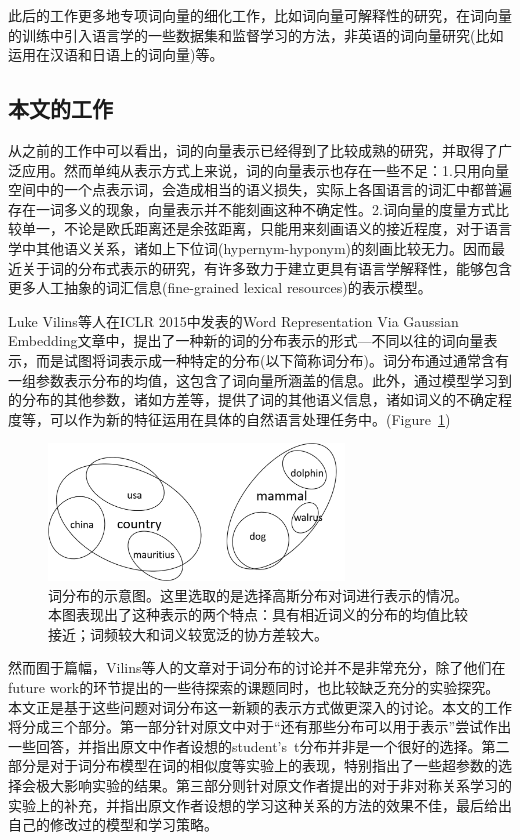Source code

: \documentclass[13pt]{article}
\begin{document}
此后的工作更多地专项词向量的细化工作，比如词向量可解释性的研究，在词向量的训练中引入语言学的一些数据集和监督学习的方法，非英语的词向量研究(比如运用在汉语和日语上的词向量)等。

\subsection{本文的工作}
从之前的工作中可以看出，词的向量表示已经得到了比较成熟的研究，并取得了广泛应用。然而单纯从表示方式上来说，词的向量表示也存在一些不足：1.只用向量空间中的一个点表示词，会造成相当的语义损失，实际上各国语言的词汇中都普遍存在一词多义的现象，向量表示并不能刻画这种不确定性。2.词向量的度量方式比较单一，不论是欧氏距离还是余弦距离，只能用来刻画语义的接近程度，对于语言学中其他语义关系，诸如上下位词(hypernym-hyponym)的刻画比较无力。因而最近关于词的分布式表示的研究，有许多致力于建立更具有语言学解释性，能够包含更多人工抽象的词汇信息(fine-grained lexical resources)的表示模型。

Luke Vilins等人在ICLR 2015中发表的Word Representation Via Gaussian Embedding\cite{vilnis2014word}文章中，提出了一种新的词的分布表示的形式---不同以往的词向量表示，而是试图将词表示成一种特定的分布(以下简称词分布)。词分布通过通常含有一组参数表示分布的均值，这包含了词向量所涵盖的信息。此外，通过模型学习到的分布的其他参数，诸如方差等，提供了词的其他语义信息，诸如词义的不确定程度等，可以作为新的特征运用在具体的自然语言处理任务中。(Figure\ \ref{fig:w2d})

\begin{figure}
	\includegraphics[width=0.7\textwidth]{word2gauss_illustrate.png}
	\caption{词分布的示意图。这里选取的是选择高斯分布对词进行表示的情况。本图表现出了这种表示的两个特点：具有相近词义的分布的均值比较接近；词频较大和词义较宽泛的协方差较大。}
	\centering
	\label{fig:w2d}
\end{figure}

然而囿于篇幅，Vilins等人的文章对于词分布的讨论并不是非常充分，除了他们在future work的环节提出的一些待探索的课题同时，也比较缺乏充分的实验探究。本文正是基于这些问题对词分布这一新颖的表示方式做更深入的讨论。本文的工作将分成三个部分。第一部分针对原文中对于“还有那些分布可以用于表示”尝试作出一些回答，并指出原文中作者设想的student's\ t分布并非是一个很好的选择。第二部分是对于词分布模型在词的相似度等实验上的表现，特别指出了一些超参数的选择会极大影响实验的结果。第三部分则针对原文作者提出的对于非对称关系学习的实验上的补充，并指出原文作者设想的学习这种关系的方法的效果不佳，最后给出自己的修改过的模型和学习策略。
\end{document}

◇ ◇ ◇ ◇ ◇

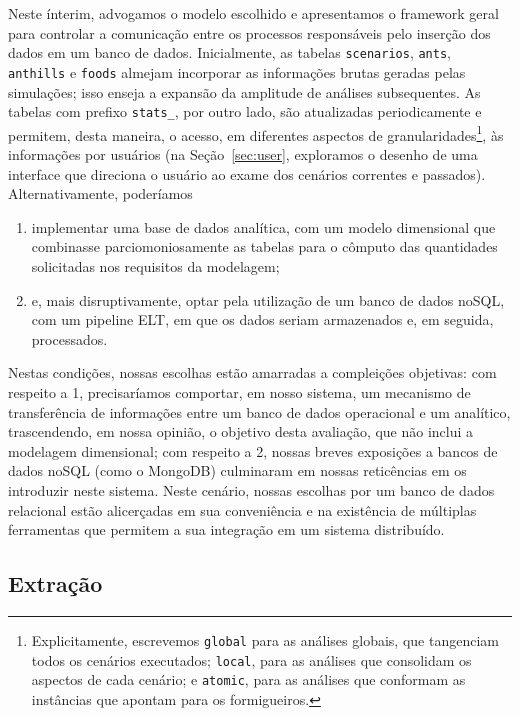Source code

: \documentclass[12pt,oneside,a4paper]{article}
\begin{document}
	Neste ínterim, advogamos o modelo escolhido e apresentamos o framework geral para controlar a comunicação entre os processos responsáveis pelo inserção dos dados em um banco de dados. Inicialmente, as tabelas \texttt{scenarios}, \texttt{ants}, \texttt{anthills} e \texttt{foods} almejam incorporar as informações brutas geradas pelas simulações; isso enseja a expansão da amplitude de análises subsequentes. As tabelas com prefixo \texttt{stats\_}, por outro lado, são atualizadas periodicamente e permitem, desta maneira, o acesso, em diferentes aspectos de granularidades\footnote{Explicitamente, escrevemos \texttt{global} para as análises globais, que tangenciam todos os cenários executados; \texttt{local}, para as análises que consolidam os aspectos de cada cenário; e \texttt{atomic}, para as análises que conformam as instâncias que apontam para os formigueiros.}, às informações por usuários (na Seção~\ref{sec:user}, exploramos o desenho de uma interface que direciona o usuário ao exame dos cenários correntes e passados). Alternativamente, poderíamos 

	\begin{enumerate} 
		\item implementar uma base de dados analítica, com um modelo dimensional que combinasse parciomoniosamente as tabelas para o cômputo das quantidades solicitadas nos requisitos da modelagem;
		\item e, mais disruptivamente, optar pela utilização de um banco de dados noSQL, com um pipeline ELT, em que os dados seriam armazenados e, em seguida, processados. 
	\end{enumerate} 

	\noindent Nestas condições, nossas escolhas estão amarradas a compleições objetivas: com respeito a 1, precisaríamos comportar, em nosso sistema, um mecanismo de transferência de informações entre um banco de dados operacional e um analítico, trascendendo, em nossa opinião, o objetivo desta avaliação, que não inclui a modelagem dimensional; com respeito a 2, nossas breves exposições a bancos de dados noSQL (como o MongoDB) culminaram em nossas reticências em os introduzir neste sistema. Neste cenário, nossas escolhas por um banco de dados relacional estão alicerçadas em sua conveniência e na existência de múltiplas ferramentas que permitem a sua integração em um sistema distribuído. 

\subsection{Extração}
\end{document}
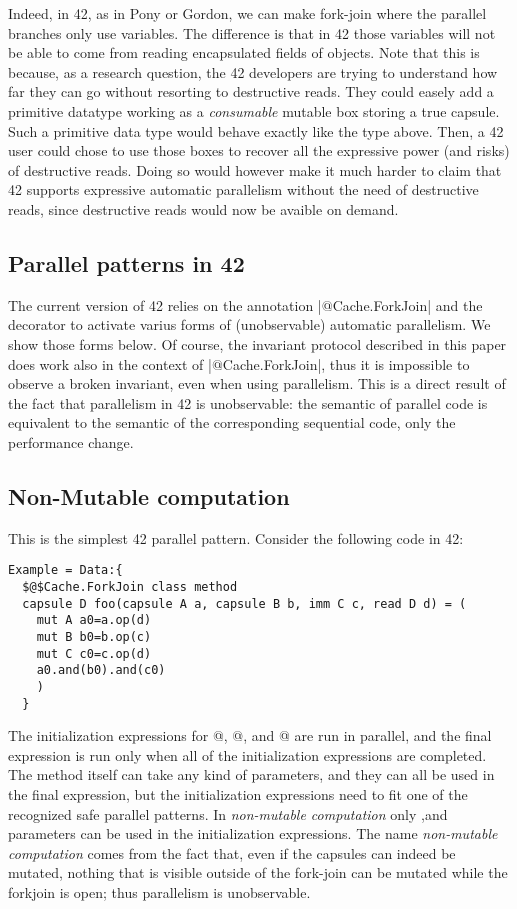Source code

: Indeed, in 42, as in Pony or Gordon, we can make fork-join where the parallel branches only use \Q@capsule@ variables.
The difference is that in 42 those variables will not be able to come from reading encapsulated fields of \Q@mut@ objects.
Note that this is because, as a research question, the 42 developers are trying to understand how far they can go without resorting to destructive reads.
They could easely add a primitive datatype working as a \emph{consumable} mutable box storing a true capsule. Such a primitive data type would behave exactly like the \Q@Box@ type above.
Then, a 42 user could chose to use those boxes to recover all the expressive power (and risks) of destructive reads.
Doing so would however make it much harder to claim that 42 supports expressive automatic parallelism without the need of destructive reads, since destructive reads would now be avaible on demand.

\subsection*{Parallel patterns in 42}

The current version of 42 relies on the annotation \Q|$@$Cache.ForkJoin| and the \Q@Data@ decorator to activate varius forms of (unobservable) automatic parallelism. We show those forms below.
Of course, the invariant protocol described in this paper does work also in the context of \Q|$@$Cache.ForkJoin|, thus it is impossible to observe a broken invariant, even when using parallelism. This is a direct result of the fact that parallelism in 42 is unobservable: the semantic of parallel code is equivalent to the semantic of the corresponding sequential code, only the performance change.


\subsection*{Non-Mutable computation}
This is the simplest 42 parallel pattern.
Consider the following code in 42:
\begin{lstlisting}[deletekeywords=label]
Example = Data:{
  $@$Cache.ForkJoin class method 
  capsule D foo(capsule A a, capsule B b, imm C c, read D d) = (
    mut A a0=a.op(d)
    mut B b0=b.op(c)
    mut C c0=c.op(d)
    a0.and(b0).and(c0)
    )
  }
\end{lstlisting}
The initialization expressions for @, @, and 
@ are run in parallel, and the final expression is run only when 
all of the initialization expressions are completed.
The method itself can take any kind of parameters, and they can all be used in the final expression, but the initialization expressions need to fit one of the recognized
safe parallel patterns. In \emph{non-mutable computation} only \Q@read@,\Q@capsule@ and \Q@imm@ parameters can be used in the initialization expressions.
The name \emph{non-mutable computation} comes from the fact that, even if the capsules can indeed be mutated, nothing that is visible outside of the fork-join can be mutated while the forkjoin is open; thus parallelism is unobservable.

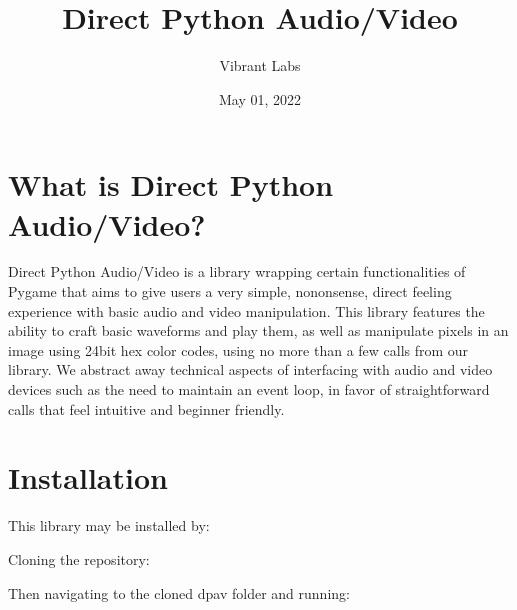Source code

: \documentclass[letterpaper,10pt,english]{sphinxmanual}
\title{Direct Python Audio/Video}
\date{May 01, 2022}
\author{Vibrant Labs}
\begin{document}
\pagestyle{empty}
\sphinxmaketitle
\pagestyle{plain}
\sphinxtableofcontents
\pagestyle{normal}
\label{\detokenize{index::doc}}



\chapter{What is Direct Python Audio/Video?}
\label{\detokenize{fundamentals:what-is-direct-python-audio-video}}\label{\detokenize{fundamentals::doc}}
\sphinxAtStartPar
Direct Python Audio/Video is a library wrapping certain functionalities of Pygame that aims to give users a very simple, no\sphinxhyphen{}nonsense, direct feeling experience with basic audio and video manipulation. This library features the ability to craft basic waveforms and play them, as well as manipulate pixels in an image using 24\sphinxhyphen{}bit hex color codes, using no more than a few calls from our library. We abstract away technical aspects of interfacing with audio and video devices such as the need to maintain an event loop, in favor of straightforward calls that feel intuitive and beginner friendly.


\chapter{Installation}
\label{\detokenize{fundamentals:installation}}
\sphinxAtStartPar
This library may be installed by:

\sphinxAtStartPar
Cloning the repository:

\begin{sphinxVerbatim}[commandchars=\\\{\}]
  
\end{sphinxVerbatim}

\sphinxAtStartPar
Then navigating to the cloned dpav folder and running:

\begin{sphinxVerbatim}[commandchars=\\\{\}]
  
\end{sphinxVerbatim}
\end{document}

◇ ◇ ◇ ◇ ◇

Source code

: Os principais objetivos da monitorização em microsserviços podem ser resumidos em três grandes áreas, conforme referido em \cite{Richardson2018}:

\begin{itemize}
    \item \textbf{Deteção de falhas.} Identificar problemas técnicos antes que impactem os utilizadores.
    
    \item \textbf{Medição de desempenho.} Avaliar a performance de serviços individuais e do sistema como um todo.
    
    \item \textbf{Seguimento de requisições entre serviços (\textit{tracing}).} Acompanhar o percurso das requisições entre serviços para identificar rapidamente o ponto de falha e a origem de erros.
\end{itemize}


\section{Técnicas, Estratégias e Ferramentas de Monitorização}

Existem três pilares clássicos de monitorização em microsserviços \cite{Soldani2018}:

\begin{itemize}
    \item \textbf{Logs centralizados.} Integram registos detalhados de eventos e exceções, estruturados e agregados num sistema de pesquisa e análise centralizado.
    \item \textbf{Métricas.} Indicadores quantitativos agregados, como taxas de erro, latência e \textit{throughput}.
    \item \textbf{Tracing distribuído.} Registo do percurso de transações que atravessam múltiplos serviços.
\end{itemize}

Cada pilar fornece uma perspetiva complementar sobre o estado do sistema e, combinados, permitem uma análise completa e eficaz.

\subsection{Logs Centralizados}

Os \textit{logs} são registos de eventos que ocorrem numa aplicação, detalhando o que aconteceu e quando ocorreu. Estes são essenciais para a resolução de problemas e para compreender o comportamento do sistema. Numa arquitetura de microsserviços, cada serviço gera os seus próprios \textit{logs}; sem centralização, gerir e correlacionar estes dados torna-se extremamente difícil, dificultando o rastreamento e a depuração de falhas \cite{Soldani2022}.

◇ ◇ ◇ ◇ ◇

## WORK ITEM
Above are the records. Print exactly, and only, the lines from the line with "a0.and(b0).and(c0)" to the line with "safe parallel patterns.", both inclusive.

## TASK RESULT
    a0.and(b0).and(c0)
    )
  }
\end{lstlisting}
The initialization expressions for @, @, and 
@ are run in parallel, and the final expression is run only when 
all of the initialization expressions are completed.
The method itself can take any kind of parameters, and they can all be used in the final expression, but the initialization expressions need to fit one of the recognized
safe parallel patterns. In \emph{non-mutable computation} only \Q@read@,\Q@capsule@ and \Q@imm@ parameters can be used in the initialization expressions.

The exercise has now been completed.